If it failed to do so, he said, he hoped “to get up and make the case even more strongly” next year.
Anne Pridmore, a disabled party member, said the conference vote was “positive” but that she did not believe Labour leader Jeremy Corbyn was doing enough to highlight what was happening to disabled people.
She said: “People are dying. Every time a brown envelope comes through my letterbox I think, ‘That’s my [support] package gone.’ It’s frightening.”
Fellow disabled activist Alex Hovden agreed, and added: “I think Jeremy Corbyn is doing a bit to help disabled people but he could certainly do a lot more.
“I know the Tories have decimated welfare. A Labour government should put even more into it than the Tories have taken out.”
Kate Green, a Labour MP and former shadow minister for disabled people, said she believed the party should “go further than the manifesto” and scrap the benefits freeze, as well as “campaign hard” for increased universal credit work allowances, which have been cut by the government, and scrap the two-child limit on tax credits.
She said: “From Jeremy, he seems to have an appetite for looking again at the benefit freeze.”

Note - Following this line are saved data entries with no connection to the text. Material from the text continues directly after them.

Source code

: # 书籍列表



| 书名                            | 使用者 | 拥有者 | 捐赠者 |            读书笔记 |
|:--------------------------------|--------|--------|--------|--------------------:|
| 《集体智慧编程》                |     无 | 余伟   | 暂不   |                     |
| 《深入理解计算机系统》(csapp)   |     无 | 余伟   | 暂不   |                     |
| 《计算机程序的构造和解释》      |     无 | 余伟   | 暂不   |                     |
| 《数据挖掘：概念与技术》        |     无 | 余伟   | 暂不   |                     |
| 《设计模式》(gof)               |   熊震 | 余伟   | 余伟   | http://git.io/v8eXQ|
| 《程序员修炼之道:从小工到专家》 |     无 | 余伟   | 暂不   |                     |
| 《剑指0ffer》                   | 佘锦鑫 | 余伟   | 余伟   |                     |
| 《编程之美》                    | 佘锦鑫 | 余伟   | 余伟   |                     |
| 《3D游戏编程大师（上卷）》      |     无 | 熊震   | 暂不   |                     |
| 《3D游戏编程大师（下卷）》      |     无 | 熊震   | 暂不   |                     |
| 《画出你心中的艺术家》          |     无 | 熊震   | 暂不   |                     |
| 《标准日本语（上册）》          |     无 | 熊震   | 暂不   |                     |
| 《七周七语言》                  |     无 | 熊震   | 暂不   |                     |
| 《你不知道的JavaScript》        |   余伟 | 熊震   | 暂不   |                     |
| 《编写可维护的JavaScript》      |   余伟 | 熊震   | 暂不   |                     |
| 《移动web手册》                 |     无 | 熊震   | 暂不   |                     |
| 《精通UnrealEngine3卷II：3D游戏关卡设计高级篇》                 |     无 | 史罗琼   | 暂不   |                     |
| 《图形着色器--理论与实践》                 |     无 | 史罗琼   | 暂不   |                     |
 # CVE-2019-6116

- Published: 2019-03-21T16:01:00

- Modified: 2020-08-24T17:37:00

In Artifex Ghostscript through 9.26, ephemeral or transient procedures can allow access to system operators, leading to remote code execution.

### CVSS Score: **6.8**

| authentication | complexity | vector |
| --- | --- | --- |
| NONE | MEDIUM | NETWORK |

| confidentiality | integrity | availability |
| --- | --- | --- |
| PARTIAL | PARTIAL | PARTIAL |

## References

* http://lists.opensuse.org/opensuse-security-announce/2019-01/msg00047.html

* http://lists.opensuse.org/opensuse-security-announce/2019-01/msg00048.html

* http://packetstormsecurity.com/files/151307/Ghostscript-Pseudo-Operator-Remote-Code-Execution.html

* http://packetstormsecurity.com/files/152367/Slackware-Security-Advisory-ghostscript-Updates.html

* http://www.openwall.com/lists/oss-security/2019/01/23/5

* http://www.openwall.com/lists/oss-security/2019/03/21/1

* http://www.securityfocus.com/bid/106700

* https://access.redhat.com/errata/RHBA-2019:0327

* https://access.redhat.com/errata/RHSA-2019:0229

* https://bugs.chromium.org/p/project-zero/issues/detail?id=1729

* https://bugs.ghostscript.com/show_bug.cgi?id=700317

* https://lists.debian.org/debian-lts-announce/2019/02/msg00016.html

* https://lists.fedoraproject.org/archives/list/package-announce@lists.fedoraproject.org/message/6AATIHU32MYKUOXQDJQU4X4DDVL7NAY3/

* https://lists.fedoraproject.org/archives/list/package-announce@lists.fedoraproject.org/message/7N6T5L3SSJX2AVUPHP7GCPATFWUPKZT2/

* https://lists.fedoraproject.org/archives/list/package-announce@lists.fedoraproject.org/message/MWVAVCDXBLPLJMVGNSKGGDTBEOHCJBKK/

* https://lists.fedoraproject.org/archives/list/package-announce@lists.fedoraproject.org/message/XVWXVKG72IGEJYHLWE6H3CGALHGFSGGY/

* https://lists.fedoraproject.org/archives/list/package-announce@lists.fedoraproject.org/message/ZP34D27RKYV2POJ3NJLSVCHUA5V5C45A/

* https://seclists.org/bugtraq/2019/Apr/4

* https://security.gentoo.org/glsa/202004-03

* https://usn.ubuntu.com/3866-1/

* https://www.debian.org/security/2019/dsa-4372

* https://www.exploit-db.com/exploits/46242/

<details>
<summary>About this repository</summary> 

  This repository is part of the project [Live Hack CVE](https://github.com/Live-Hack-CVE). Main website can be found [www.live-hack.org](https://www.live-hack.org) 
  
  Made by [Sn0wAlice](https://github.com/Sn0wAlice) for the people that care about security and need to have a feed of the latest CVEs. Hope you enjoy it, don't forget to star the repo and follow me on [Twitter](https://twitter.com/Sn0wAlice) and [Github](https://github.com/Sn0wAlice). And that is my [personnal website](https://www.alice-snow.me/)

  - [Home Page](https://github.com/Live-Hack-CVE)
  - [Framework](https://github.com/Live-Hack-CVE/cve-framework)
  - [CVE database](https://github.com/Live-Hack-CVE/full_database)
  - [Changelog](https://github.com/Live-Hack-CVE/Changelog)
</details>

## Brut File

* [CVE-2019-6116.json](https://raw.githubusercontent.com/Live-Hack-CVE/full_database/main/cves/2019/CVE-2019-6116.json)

Green said the party should also look at cuts to housing benefit and housing support.
She said: “These are things the party needs to address urgently. They are causing huge hardship to working people, families with children and disabled people.”
Asked if she welcomed the vote, she said: “Only if it is going to lead to a more ambitious and progressive set of ambitions for social security, which I believe it will.”
The vote to send the relevant section of the report back to be reconsidered by the commission and the National Policy Forum was carried overwhelmingly.
The party had failed to respond to a request for a comment on the vote by noon today (Thursday).